Friday, March 14, 2008


Friday in the 5th Week of Lent
Shelter in the Storm


Readings: Jeremiah 20:10-13; Psalm 18:2-3a, 3bc-4, 5-6, 7; John 10:31-42

We’ve been seeing plenty of rain and thunderstorms this week. I was caught in one a couple of days ago while accompanying some visitors to a local park. Thankfully we found a convenient shelter before the drizzle had developed into a downpour. It was just a simple little gazebo with a few benches in it. Nothing much to look at. And we had to share it with quite a few others. But we were grateful for the refuge it provided. Even so, it’s probably true that, if not for the storm, we would have probably ignored it completely, and happily continued on our way. Isn’t it interesting how one tends to take these shelters for granted until one really needs them?

We can probably say the same too, of our readings today. When we hear the psalmist profess his love for God who is my rock of refuge, my shield, the horn of my salvation, my stronghold, isn’t it easy to miss the significance of his words? Isn’t it all too easy for us simply to pass them over, just as my friends and I would probably have passed by the shelter in the park? Isn’t it interesting how one tends to take shelters for granted until the onset of the storm?

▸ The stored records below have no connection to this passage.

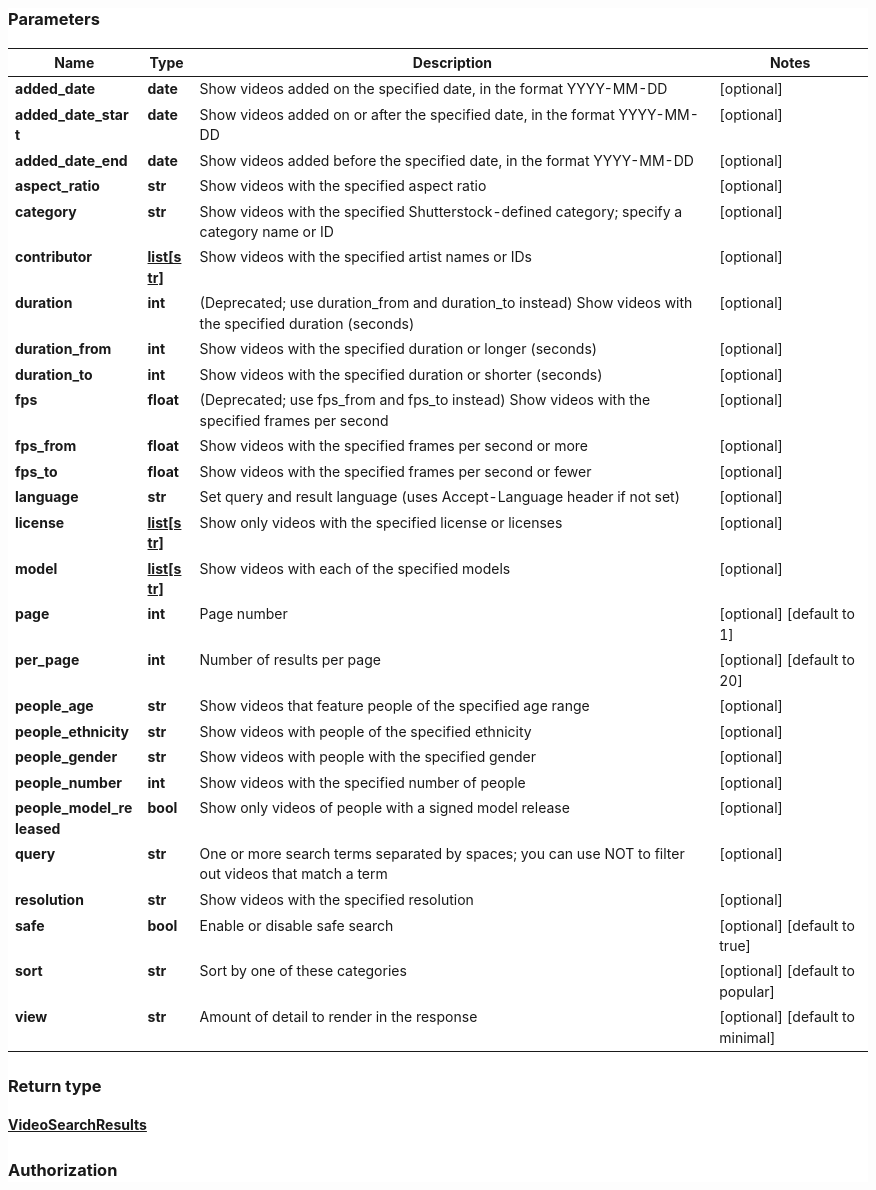 ### Parameters

Name | Type | Description  | Notes
------------- | ------------- | ------------- | -------------
 **added_date** | **date**| Show videos added on the specified date, in the format YYYY-MM-DD | [optional] 
 **added_date_start** | **date**| Show videos added on or after the specified date, in the format YYYY-MM-DD | [optional] 
 **added_date_end** | **date**| Show videos added before the specified date, in the format YYYY-MM-DD | [optional] 
 **aspect_ratio** | **str**| Show videos with the specified aspect ratio | [optional] 
 **category** | **str**| Show videos with the specified Shutterstock-defined category; specify a category name or ID | [optional] 
 **contributor** | [**list[str]**](str.md)| Show videos with the specified artist names or IDs | [optional] 
 **duration** | **int**| (Deprecated; use duration_from and duration_to instead) Show videos with the specified duration (seconds) | [optional] 
 **duration_from** | **int**| Show videos with the specified duration or longer (seconds) | [optional] 
 **duration_to** | **int**| Show videos with the specified duration or shorter (seconds) | [optional] 
 **fps** | **float**| (Deprecated; use fps_from and fps_to instead) Show videos with the specified frames per second | [optional] 
 **fps_from** | **float**| Show videos with the specified frames per second or more | [optional] 
 **fps_to** | **float**| Show videos with the specified frames per second or fewer | [optional] 
 **language** | **str**| Set query and result language (uses Accept-Language header if not set) | [optional] 
 **license** | [**list[str]**](str.md)| Show only videos with the specified license or licenses | [optional] 
 **model** | [**list[str]**](str.md)| Show videos with each of the specified models | [optional] 
 **page** | **int**| Page number | [optional] [default to 1]
 **per_page** | **int**| Number of results per page | [optional] [default to 20]
 **people_age** | **str**| Show videos that feature people of the specified age range | [optional] 
 **people_ethnicity** | **str**| Show videos with people of the specified ethnicity | [optional] 
 **people_gender** | **str**| Show videos with people with the specified gender | [optional] 
 **people_number** | **int**| Show videos with the specified number of people | [optional] 
 **people_model_released** | **bool**| Show only videos of people with a signed model release | [optional] 
 **query** | **str**| One or more search terms separated by spaces; you can use NOT to filter out videos that match a term | [optional] 
 **resolution** | **str**| Show videos with the specified resolution | [optional] 
 **safe** | **bool**| Enable or disable safe search | [optional] [default to true]
 **sort** | **str**| Sort by one of these categories | [optional] [default to popular]
 **view** | **str**| Amount of detail to render in the response | [optional] [default to minimal]

### Return type

[**VideoSearchResults**](VideoSearchResults.md)

### Authorization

Which is why it’s important to notice how both our readings are set in a gathering gale, a storm of a very particular type. The winds and rains, the lightning and thunder, come in the form of persecution and alienation. And what makes the storm most unbearable is probably its source. In the words of Jeremiah: all those who were my friends are on the watch for any misstep of mine. It is none other than his friends, the very people whom he has dedicated his life to helping, who are now his oppressors. The same is true for Jesus. I have shown you many good works from my Father. For which of these are you trying to stone me? Can we not hear the pathos that accompanies this cry? A terrible storm is brewing in the lives of Jeremiah and Jesus, a storm that will isolate them from all earthly help and assistance. And it is at this crucial time of their loneliness and desolation that they bear eloquent witness to us of the fidelity of God. In my distress I called upon the Lord and cried out to my God; from his temple he heard my voice, and my cry to him reached his ears.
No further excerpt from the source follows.